──────── Data provided ────────
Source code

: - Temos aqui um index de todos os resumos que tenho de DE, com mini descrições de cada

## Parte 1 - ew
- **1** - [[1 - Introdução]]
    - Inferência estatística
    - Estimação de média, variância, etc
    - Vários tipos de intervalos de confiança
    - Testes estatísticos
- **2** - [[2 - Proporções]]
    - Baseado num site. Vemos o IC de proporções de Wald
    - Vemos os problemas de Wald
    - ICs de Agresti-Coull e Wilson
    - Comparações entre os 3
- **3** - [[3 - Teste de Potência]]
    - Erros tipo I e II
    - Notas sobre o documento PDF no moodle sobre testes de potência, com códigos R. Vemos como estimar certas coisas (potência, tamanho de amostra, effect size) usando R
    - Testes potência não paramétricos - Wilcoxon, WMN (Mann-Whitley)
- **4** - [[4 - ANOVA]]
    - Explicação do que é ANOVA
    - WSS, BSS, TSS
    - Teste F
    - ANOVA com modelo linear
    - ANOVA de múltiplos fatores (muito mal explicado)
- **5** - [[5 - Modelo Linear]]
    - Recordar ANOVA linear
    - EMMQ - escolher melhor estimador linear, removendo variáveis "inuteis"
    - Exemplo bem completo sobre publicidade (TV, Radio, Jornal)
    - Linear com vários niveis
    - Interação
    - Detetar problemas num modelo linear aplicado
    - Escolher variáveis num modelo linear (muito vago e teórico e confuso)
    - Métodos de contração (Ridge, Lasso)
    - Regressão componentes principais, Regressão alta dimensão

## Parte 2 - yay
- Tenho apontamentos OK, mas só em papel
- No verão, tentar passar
────────
#### [About this exercise]
Repeat word for word the lines above that run from the line containing "- Notas sobre" through the line containing "- ANOVA com modelo linear", both ends included, and nothing else.

#### [Task result]
    - Notas sobre o documento PDF no moodle sobre testes de potência, com códigos R. Vemos como estimar certas coisas (potência, tamanho de amostra, effect size) usando R
    - Testes potência não paramétricos - Wilcoxon, WMN (Mann-Whitley)
- **4** - [[4 - ANOVA]]
    - Explicação do que é ANOVA
    - WSS, BSS, TSS
    - Teste F
    - ANOVA com modelo linear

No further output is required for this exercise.